Now that the French-led forces have begun to retake towns in the North of the Country, we are getting the first reports of civilians killed in the bombardments and the fighting which followed. But the laws of war accept that such things happen: they just demand reasonable care be taken to try to avoid them.
That’s not the problem. African armies are not, unfortunately, known for their discipline. For the Malians, and for some of the other arriving contingents, the enemy is less religious than ethnic. AQIM has its origins in Algeria, after all, and the dynamic of Arab vs African, no matter how over-simplfied, is genuinely felt in the region.
As towns are retaken, therefore, and as bands of rebels are hunted down, ethnically-based violence is likely to become a major factor. Reprisals against rebels, those thought to have supported them, and even those who vaguely look like them, will be a real risk, and it’s not clear that troops (and even more local people) can be prevented from behaving violently.

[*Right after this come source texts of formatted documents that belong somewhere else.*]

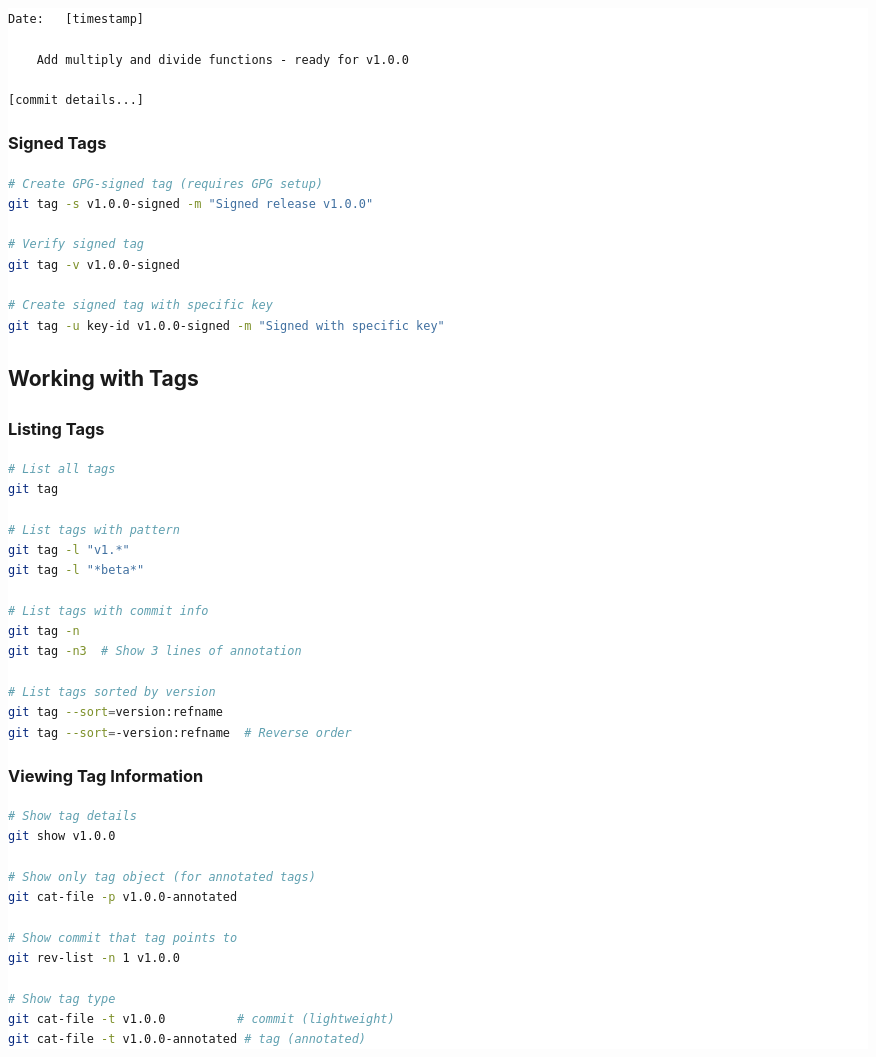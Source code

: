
 ```
Date:   [timestamp]

    Add multiply and divide functions - ready for v1.0.0

[commit details...]
```

### Signed Tags

```bash
# Create GPG-signed tag (requires GPG setup)
git tag -s v1.0.0-signed -m "Signed release v1.0.0"

# Verify signed tag
git tag -v v1.0.0-signed

# Create signed tag with specific key
git tag -u key-id v1.0.0-signed -m "Signed with specific key"
```

## Working with Tags

### Listing Tags

```bash
# List all tags
git tag

# List tags with pattern
git tag -l "v1.*"
git tag -l "*beta*"

# List tags with commit info
git tag -n
git tag -n3  # Show 3 lines of annotation

# List tags sorted by version
git tag --sort=version:refname
git tag --sort=-version:refname  # Reverse order
```

### Viewing Tag Information

```bash
# Show tag details
git show v1.0.0

# Show only tag object (for annotated tags)
git cat-file -p v1.0.0-annotated

# Show commit that tag points to
git rev-list -n 1 v1.0.0

# Show tag type
git cat-file -t v1.0.0          # commit (lightweight)
git cat-file -t v1.0.0-annotated # tag (annotated)
```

Which puts the French in an uncomfortable position. If the International Criminal Court is serious about its investigations, it will have to take what the government and its allies do into account as well. That means that if French commanders “knew or should have known” what was likely to happen, and did not do enough to prevent it, they are guilty as well. This logic was used to convict Charles Taylor of crimes in Sierra Leone of which he had literally no knowledge. A case in Mali would be much easier to bring. Whilst nobody seriously thinks that the ICC would put white men on trial (and the French position on the ICC is complicated) the political fallout could be very nasty indeed.